TRY IT: Among the entries, find the lines with the string "Post" and report them.
════
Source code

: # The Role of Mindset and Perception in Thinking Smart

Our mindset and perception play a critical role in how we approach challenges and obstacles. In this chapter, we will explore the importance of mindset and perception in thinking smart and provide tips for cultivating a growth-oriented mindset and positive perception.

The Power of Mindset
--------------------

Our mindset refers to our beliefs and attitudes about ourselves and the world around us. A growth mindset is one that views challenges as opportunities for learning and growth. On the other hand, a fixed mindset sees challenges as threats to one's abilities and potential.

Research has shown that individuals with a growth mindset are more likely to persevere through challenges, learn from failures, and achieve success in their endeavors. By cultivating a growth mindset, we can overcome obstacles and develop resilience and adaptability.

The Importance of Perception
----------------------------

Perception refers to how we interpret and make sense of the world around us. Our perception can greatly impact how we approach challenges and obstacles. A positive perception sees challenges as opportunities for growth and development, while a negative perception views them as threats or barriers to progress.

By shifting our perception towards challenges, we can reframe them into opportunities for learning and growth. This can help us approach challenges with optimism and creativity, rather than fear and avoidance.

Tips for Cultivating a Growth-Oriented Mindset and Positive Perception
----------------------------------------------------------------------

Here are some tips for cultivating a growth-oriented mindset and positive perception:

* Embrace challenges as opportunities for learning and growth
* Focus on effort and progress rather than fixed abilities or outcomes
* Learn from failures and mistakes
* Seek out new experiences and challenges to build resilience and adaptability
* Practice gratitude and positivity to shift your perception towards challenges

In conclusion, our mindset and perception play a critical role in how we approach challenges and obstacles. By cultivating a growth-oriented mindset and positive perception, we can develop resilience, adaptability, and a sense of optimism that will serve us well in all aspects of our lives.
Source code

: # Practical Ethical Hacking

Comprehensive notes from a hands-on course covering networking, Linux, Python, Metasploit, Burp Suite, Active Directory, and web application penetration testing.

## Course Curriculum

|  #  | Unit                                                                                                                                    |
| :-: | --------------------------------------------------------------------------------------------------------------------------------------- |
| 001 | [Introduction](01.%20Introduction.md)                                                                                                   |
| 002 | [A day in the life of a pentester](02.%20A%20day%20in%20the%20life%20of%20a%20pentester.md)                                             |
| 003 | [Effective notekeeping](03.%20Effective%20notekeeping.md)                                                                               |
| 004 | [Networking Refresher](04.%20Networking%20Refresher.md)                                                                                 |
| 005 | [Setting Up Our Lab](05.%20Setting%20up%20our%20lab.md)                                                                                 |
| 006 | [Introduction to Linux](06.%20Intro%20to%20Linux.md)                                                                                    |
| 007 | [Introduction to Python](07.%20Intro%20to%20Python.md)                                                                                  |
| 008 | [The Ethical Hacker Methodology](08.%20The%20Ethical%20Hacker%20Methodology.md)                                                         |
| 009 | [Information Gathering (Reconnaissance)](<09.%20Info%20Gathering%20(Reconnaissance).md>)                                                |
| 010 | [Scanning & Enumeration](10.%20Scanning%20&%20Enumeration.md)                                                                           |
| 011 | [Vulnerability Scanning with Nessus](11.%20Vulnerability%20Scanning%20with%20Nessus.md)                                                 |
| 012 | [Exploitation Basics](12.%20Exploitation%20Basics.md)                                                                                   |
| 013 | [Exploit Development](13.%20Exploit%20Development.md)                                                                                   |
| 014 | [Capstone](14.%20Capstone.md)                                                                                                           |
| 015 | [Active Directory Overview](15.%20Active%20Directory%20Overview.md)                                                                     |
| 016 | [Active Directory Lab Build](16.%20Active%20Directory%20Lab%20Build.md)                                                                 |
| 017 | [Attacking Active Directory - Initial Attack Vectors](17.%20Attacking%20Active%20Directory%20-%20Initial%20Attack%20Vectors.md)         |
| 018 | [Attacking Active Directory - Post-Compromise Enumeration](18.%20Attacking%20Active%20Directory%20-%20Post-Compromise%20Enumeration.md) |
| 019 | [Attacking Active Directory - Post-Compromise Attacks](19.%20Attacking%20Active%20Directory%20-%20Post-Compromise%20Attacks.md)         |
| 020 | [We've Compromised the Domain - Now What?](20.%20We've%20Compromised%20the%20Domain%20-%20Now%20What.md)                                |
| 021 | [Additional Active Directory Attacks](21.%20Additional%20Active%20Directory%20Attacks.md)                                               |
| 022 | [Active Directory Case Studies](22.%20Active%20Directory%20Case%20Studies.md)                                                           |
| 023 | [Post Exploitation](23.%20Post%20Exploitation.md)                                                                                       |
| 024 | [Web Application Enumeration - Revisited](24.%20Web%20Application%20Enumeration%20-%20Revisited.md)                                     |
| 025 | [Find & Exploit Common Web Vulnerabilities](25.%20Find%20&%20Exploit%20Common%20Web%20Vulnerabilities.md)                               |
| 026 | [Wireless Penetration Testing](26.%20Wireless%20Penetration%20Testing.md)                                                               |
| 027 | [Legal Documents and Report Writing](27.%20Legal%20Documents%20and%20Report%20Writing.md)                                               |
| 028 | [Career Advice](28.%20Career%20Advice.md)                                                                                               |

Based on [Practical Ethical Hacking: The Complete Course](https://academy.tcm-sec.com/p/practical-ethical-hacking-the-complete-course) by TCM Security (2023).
════
RESULT FOR THIS EXERCISE:
| 018 | [Attacking Active Directory - Post-Compromise Enumeration](18.%20Attacking%20Active%20Directory%20-%20Post-Compromise%20Enumeration.md) |
| 019 | [Attacking Active Directory - Post-Compromise Attacks](19.%20Attacking%20Active%20Directory%20-%20Post-Compromise%20Attacks.md)         |
| 023 | [Post Exploitation](23.%20Post%20Exploitation.md)                                                                                       |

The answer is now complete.